Exercise prompt »
Repeat only the stretch of lines below that runs from the line with "## Project Motivation<a" through the line with "## File Descriptions", unaltered.
Start of Entries provided
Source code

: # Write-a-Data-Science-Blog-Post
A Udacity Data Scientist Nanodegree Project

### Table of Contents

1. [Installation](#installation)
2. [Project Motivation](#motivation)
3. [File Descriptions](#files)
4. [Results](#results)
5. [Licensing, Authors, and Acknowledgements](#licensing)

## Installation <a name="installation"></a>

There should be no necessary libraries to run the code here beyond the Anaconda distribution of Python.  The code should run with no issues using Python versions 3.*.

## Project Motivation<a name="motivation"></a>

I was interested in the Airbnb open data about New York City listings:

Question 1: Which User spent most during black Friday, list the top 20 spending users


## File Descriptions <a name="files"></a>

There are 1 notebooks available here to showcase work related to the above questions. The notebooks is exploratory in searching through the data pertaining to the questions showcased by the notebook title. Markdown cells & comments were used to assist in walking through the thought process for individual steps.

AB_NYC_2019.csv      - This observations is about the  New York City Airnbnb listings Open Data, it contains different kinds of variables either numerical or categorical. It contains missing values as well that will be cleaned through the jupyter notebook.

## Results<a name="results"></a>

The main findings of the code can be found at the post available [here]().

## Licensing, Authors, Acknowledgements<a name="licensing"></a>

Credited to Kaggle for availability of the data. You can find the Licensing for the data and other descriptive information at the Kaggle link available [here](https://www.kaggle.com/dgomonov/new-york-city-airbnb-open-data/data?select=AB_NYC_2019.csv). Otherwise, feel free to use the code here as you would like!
End of Entries provided
Exercise solution »
## Project Motivation<a name="motivation"></a>

I was interested in the Airbnb open data about New York City listings:

Question 1: Which User spent most during black Friday, list the top 20 spending users


## File Descriptions <a name="files"></a>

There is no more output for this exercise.